The Christmas and New Year holiday was not a particularly enjoyable one for Sterling as it weakened by an average of 0.3% against the other dozen most actively-traded currencies. Between Christmas Eve and today the Japanese Yen has been the stand out leader largely due to the increasing political tensions between Saudi Arabi and Iran.

China provided some balance this morning with a half-point fall in the Caixin purchasing managers’ index, to 48.2, and a subsequent sharp drop in Shanghai share prices. The 7% fall in equities might have been greater had it not been for the “circuit breaker” anti-volatility mechanism which came into action for the first time today. The news inevitably reawakened fears about the Chinese economy and weighed on the Antipodean Dollars.

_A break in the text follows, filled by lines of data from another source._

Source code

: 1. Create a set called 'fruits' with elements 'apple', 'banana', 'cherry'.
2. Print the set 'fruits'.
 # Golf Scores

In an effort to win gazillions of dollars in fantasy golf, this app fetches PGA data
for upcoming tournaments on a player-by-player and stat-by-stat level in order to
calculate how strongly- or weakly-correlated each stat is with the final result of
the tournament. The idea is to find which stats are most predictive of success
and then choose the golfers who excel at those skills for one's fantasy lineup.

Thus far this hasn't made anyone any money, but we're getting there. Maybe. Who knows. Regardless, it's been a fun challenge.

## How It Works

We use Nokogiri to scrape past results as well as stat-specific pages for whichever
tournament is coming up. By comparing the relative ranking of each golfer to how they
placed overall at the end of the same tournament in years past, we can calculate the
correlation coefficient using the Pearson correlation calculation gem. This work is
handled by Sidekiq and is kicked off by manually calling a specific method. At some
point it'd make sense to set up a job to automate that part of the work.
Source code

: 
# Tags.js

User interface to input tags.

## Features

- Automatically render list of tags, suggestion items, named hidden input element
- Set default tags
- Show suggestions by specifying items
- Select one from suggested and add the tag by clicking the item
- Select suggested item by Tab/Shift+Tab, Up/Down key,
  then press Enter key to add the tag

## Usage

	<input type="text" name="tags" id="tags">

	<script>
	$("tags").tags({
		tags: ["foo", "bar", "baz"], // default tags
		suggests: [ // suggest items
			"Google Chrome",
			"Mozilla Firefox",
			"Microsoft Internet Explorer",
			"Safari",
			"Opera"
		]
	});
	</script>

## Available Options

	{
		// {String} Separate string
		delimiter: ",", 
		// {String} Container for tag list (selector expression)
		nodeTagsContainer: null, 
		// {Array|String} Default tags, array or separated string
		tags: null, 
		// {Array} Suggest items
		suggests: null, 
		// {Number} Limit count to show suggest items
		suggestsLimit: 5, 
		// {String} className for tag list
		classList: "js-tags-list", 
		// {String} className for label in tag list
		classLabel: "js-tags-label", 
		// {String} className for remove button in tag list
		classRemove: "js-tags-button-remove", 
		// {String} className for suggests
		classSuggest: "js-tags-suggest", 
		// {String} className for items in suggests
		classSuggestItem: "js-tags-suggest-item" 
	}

Nobody paid much attention to the economic data at the end of last week. US pending home sales fell by -0.9% in the same month and Greek retail sales were down by an annual -3.9%. The Chicago purchasing managers’ index, once upon a time the only PMI that anyone cared about, was down by six points at 42.9, it’s biggest monthly decline since July 2009.

It made little difference to the US Dollar, which strengthened by a third of a cent against the Euro and by nearly a cent against Sterling over the long weekend.

It is a busy week ahead with the monthly round of manufacturing sector PMIs starting today and the week ending with the closely-watched US employment report. As well as the Chinese measure, the Japanese and Australian PMIs were slightly lower on the month at 52.6 and 51.9. Sweden’s 56.0 was the best in nearly two years. The UK figure is expected to be almost unchanged at 52.8, slightly behind Euroland’s 53.1 but better than the two US readings.